In conclusion, white folk everywhere stop at the tail, and they're not missing much.
Wednesday, April 7, 2010
HCM Museum: Cameras, Not Clues
A neat vase
This Museum had some pretty heavy communist rhetoric, even more so than the war museum, with phrases like "teaching to erraticating the illiteracy," with a photo of HCM himself teaching a classroom. It's all true--the French colonists certainly didn't want their slaves to read and write. I'm just saying the rhetoric is heavy. The highlight of my trip was talking to a high school kid about what American History teaches about Ho Chi Minh. Which is not a whole lot. If you want to end a conversation with a right wing vet, just say "Pentagon Papers." Because there is the ugly, in your face reason for the war. And also because your right winger will have no idea what "Pentagon Papers" means.
These are adorable dioramas of temples set up in honor of Ho Chi Minh.

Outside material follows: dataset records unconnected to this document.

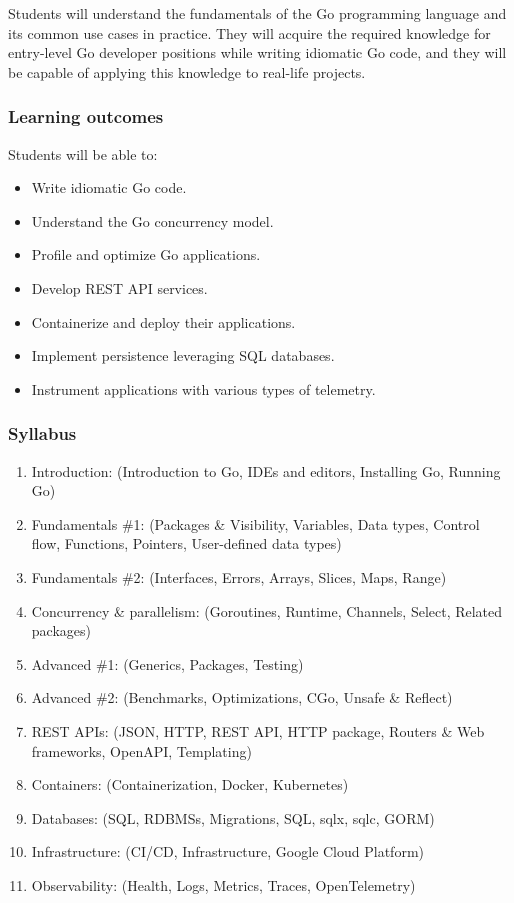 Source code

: \documentclass[
  digital,
  color,
  oneside,
  nosansbold,
  nocolorbold,
  nolof,
  nolot,
]{fithesis4}
\begin{document}
Students will understand the fundamentals of the Go programming language and its common use cases in practice. They will acquire the required knowledge for entry-level Go developer positions while writing idiomatic Go code, and they will be capable of applying this knowledge to real-life projects.

\subsubsection{Learning outcomes}

Students will be able to:
\begin{itemize}
    \item Write idiomatic Go code.
    \item Understand the Go concurrency model.
    \item Profile and optimize Go applications.
    \item Develop REST API services.
    \item Containerize and deploy their applications.
    \item Implement persistence leveraging SQL databases.
    \item Instrument applications with various types of telemetry.
\end{itemize}

\subsubsection{Syllabus}

\begin{enumerate}
    \item Introduction: (Introduction to Go, IDEs and editors, Installing Go, Running Go)
    \item Fundamentals \#1: (Packages \& Visibility, Variables, Data types, Control flow, Functions, Pointers, User-defined data types)
    \item Fundamentals \#2: (Interfaces, Errors, Arrays, Slices, Maps, Range)
    \item Concurrency \& parallelism: (Goroutines, Runtime, Channels, Select, Related packages)
    \item Advanced \#1: (Generics, Packages, Testing)
    \item Advanced \#2: (Benchmarks, Optimizations, CGo, Unsafe \& Reflect)
    \item REST APIs: (JSON, HTTP, REST API, HTTP package, Routers \& Web frameworks, OpenAPI, Templating)
    \item Containers: (Containerization, Docker, Kubernetes)
    \item Databases: (SQL, RDBMSs, Migrations, SQL, sqlx, sqlc, GORM)
    \item Infrastructure: (CI/CD, Infrastructure, Google Cloud Platform)
    \item Observability: (Health, Logs, Metrics, Traces, OpenTelemetry)
\end{enumerate}
\end{document}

Can't say I learned a lot from this museum, but the basic story is Ho Chi Minh grew up while the French colonized Vietnam and pretty much enslaved the whole population plantation-style. He somehow got to travel around Europe and learned about Communism in France of all places. Made sense to him--Vietnamese were poor farmers enslaved by an imperialistic elite, so Communism was the obvious answer (many countries turned to worse governments in answer to imperialism, especially from the US--from African Countries to the Middle East, North Korea and Myanmar). Then he came back to Vietnam and they filmed Full Metal Jacket.
Today, it seems every Government starts out different and turns out the same. Communism in Vietnam is in the power of the Government and devoid in its economic growth--almost exactly like the US. While the ratio is still in favor of the poor, a few people get really, really stinking rich in Vietnam, and the industrialization they're working for will bring the class issues we all know well. Healthcare is NOT socialized--hospital prices are cheap, but that will change real soon thanks to growing insurance companies.
I'll save the rest of the commentary until I hear the Truth from John Stewart.